Misery

I’ve been thinking a lot lately about my current situation. There’s one word to accurately describe how I feel. Miserable.

I have never been so miserable in all of my life. I’ve been through some rough times: emotionally, mentally, and physically rough. From childhood to adulthood, and beyond, I have had some serious situations arise. I have dealt with some traumatic issues and come through them all. I suppose I’ll come through this, too. But when? I don’t see much improvement until the new house is finished.

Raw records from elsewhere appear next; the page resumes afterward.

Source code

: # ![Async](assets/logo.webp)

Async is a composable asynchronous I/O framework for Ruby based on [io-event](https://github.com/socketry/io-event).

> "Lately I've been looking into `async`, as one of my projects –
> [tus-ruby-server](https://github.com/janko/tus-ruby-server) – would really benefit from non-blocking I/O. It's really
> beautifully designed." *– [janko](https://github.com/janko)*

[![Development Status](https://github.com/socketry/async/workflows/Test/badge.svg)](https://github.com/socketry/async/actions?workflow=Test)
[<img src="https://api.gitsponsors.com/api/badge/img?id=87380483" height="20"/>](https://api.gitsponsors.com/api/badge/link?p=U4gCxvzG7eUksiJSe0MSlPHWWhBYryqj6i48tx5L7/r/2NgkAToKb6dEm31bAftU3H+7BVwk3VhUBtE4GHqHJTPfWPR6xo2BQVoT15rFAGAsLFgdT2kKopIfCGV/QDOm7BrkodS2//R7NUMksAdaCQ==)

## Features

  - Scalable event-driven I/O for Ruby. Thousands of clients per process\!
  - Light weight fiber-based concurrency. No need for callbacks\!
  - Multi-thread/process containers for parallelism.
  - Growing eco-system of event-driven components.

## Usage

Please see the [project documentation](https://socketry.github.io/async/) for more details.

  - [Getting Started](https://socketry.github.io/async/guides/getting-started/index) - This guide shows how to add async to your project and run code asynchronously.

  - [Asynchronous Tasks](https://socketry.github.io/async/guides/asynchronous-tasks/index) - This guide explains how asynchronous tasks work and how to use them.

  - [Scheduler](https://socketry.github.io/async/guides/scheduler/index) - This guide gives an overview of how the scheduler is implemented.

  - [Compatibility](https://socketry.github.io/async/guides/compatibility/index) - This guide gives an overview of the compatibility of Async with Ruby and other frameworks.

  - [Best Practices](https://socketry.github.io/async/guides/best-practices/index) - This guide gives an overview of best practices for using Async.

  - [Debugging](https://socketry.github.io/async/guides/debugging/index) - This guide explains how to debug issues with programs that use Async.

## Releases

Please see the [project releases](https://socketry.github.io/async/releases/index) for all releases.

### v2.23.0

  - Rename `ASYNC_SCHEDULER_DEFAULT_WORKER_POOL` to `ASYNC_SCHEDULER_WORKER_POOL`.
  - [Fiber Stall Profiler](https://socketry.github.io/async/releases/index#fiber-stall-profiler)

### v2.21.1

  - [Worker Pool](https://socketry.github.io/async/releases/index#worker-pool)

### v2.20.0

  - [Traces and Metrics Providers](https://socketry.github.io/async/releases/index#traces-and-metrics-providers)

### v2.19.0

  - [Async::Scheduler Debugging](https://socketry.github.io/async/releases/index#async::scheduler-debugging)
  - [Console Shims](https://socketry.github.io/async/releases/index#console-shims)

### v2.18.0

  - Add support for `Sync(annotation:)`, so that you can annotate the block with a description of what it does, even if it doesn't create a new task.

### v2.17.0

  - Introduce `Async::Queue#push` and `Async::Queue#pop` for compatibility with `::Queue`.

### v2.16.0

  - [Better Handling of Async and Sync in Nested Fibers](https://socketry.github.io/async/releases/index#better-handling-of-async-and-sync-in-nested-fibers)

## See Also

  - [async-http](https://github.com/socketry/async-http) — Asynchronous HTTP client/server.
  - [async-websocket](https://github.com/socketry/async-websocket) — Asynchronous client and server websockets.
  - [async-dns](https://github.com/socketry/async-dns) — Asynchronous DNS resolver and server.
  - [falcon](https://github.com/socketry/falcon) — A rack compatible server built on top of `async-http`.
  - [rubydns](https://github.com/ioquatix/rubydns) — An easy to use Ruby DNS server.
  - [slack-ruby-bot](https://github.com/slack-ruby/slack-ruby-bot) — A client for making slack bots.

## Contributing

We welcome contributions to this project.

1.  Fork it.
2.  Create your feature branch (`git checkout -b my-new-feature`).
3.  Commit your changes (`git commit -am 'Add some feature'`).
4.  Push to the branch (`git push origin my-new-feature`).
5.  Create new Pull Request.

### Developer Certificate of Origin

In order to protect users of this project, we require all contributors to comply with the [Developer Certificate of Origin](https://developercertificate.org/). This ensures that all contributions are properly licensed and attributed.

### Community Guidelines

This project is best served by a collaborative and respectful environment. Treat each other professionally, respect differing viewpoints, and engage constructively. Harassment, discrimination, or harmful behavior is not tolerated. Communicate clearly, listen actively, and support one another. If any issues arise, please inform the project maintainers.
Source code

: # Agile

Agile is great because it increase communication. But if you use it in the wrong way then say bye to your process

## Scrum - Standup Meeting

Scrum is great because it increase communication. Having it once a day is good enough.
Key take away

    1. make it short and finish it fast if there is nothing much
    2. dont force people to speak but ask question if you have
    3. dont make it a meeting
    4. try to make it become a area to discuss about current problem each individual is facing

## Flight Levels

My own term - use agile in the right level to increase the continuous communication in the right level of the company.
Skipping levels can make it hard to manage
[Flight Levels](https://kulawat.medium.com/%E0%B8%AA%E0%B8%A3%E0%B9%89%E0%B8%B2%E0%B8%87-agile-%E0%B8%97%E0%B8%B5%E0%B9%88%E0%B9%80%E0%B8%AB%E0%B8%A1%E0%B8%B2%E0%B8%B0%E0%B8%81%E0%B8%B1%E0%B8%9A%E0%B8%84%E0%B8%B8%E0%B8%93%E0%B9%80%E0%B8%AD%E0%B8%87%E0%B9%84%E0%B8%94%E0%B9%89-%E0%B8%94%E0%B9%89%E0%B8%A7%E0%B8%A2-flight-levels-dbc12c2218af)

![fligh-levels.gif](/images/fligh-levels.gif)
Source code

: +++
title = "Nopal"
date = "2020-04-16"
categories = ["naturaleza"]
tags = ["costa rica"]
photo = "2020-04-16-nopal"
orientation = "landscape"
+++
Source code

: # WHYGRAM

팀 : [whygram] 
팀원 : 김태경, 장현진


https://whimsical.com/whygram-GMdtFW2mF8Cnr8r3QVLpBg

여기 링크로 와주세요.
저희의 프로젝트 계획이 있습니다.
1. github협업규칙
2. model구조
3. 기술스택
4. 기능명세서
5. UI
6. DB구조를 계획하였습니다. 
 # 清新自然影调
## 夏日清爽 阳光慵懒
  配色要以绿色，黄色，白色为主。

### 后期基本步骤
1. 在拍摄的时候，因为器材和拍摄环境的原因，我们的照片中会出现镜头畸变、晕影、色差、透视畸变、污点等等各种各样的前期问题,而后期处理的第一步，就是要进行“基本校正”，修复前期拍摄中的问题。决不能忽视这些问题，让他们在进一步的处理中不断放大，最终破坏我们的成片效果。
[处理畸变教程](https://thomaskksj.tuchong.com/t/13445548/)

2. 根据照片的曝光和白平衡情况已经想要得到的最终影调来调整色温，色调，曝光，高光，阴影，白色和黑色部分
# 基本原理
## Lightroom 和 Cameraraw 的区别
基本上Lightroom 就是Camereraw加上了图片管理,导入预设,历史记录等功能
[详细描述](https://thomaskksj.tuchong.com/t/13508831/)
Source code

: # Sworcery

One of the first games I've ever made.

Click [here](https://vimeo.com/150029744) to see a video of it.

The issues at the moment are dealing with an elderly father 24/7 and my own pain and mobility issues. Dad is 86 years old and sometimes reminds me of a toddler. One day he likes something and the next day, he doesn’t. Or the other way around. He has to have his chocolate drink at lunchtime and if I give him prune juice instead (because he’s bitching about being constipated) he gets his briefs in a knot. He sometimes wants something and when I order it, he loses it or never uses it because he doesn’t remember why he would want that. He watches the news all day long so I sit in the kitchen at my laptop. I can’t stand to hear the news all damn day! When he lets me find something else to watch, he bitches and moans at my choice, and rolls his eyes repeatedly. His usual bedtime is 10pm. However, recently he has been staying up until sometimes midnight! That’s about the time I start getting ready for bed so I have no time to destress, unwind and watch tv without hearing him bitch the entire time. I need that time, even though it’s just 2 hours, to clear my head and not be completely focused on what he’s doing and where he’s at (because he tends to fall). At least when he goes to bed, I know where he is and that he’s not going to fall down! So, when he stays up late, I’m agitated. I go to bed agitated and wake up agitated. I sleep in my power chair in the living room (if I can sleep at all) because I can’t sleep in my bed. I am trying to save money to get an adjustable bed so that I can at least be in my room and semi-comfortable.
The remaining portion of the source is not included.